Listed records section start

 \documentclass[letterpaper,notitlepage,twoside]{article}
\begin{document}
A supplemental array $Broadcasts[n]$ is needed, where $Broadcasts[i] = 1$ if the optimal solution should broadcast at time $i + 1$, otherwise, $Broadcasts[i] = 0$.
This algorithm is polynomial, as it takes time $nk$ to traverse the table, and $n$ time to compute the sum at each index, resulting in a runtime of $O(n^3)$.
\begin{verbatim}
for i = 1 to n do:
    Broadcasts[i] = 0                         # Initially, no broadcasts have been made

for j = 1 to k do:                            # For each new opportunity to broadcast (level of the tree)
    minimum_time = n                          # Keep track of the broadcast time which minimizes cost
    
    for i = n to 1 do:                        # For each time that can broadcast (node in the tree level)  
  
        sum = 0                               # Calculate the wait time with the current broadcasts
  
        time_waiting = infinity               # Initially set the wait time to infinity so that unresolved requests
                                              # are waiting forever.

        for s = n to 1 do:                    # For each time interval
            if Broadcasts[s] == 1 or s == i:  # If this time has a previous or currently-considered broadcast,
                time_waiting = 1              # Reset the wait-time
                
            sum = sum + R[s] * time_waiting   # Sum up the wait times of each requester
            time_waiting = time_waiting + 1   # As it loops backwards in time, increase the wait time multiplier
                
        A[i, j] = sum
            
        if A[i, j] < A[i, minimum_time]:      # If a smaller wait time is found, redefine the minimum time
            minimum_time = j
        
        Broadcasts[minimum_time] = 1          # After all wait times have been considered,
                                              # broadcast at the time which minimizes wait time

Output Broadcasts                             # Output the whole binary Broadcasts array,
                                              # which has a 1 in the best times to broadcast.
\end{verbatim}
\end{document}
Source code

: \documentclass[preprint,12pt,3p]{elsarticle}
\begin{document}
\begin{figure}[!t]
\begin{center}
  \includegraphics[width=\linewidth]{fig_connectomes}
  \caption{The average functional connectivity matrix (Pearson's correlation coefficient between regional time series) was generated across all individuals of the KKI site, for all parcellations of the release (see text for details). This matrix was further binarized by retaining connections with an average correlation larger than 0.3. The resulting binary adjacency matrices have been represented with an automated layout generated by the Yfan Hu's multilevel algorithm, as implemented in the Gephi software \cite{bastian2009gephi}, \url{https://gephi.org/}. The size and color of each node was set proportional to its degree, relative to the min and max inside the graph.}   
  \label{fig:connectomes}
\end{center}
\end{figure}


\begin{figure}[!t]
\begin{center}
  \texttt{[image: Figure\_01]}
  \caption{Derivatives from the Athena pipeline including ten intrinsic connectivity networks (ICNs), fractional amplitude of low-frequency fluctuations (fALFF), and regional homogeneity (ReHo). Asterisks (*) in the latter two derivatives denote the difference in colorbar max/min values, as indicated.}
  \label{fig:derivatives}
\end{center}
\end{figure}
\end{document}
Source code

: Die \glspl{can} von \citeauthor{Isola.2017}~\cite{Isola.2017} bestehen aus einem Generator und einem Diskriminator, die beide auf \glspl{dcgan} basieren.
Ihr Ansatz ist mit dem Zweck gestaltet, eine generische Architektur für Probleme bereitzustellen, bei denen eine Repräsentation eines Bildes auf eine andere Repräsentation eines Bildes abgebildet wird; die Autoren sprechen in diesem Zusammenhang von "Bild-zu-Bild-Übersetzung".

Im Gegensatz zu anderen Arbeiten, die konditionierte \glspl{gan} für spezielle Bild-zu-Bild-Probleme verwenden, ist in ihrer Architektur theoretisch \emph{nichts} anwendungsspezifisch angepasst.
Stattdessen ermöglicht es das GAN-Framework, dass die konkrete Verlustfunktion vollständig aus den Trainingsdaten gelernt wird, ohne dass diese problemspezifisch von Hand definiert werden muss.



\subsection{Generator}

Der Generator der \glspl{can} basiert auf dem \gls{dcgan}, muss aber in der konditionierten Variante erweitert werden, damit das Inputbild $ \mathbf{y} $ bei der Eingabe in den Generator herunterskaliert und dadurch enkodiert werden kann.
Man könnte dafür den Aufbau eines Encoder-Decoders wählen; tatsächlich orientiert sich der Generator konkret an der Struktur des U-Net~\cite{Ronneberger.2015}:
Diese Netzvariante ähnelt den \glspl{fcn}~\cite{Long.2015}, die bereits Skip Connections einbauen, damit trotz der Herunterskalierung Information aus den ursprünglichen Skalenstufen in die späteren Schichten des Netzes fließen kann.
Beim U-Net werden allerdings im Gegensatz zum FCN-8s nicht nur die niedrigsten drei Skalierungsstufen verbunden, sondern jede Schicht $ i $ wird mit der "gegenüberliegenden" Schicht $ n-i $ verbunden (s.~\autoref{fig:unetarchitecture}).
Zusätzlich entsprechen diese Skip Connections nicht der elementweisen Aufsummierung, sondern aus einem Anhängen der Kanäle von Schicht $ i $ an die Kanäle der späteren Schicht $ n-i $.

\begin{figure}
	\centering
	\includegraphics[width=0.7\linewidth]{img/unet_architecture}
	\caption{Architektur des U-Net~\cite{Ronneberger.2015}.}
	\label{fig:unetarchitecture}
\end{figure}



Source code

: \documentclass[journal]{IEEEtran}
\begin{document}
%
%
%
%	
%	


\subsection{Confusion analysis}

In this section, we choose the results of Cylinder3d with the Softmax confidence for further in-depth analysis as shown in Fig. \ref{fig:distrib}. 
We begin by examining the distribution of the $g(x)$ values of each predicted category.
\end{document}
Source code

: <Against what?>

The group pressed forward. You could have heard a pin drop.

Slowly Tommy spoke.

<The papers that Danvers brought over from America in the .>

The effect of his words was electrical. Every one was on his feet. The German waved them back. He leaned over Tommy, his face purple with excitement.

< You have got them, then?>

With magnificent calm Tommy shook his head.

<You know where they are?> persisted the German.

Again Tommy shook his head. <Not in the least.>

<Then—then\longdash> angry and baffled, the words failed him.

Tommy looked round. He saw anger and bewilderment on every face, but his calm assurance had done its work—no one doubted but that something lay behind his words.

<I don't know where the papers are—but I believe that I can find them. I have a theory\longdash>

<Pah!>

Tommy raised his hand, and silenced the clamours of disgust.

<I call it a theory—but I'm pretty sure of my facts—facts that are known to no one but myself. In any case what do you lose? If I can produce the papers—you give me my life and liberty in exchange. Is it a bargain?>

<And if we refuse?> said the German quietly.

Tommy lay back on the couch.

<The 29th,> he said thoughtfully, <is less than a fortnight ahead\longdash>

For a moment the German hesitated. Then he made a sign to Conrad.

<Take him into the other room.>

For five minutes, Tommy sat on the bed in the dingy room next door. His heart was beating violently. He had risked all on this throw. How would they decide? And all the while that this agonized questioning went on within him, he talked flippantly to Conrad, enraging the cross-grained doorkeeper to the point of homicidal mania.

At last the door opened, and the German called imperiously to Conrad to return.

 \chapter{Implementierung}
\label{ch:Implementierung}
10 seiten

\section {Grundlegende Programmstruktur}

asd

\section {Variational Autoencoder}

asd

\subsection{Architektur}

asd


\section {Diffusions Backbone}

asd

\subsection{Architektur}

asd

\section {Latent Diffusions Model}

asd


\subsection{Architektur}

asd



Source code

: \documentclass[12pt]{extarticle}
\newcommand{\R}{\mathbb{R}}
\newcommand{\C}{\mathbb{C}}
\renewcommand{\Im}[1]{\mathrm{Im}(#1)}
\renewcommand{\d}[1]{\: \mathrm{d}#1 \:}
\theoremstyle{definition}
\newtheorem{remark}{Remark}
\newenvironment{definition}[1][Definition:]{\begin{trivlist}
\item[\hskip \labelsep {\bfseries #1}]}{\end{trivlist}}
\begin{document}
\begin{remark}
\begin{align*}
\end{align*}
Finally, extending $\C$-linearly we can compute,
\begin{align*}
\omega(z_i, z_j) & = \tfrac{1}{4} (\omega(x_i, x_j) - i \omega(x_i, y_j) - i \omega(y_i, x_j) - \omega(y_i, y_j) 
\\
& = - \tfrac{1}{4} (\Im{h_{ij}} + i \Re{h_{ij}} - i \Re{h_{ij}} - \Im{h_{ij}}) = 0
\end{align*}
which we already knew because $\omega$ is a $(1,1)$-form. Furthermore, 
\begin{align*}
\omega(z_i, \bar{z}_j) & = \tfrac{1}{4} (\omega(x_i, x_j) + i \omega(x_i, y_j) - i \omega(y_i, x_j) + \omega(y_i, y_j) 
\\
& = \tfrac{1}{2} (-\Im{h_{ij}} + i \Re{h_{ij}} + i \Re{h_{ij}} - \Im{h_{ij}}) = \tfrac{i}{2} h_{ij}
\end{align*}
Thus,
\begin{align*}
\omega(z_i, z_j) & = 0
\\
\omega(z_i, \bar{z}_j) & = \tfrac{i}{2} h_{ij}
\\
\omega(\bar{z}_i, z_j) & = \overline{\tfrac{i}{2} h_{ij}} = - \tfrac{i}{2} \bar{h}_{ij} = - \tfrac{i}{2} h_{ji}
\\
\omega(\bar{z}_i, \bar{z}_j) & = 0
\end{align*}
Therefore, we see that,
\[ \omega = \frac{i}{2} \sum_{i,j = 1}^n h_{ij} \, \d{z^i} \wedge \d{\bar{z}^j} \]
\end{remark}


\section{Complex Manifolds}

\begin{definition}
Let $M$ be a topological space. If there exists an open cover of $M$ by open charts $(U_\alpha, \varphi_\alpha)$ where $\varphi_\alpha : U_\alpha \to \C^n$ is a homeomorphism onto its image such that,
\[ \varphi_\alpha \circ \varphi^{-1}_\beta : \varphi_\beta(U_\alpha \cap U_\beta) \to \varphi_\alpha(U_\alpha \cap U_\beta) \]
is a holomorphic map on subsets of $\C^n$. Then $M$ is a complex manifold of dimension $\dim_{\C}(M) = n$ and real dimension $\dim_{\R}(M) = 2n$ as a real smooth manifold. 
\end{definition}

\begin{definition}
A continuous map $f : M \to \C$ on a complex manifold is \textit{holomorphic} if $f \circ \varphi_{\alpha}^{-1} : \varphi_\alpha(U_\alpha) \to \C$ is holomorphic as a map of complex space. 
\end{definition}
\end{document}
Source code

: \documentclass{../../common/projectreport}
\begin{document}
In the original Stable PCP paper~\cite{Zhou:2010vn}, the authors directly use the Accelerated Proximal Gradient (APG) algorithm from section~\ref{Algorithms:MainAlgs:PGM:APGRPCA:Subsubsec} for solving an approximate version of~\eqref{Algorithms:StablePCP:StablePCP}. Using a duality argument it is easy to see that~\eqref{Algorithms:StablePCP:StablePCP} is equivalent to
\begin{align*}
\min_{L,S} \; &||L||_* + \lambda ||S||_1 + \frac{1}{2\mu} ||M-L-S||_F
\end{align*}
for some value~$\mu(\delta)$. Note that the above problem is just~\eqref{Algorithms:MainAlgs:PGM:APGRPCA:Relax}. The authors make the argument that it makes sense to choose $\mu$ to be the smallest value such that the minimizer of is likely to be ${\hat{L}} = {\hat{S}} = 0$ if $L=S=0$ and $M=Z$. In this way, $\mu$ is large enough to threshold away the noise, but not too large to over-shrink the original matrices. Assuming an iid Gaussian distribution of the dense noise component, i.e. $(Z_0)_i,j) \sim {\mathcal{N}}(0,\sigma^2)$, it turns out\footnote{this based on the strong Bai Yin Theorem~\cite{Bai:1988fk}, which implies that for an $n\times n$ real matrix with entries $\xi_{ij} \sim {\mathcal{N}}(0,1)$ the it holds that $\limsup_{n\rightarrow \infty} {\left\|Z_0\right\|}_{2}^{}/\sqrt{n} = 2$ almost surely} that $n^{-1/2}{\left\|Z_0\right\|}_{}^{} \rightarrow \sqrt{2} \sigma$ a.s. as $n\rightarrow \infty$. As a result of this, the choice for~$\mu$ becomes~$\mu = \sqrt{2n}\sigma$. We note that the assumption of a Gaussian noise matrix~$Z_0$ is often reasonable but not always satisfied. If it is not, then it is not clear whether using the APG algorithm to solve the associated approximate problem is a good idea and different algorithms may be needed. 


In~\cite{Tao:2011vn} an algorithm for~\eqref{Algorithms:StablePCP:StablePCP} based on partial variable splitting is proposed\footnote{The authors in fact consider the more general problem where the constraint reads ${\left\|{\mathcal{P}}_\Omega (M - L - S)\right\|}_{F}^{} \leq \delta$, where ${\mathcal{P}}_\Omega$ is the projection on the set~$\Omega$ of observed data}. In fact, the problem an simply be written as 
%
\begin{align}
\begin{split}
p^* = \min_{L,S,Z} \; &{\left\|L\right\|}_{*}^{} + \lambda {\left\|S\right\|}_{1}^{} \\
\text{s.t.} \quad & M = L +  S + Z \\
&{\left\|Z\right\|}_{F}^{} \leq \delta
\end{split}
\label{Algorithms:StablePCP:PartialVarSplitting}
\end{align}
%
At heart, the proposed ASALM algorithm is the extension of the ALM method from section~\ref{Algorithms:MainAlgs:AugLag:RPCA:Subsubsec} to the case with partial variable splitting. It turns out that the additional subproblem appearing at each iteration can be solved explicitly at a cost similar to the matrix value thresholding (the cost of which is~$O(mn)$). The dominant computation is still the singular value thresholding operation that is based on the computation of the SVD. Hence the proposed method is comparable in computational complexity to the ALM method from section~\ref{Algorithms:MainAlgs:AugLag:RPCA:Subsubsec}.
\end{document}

Listed records section end

**Task statement**
Search the records above for "remark". Copy each line where it is found.

**Solution for this exercise**
\newtheorem{remark}{Remark}
\begin{remark}
\end{remark}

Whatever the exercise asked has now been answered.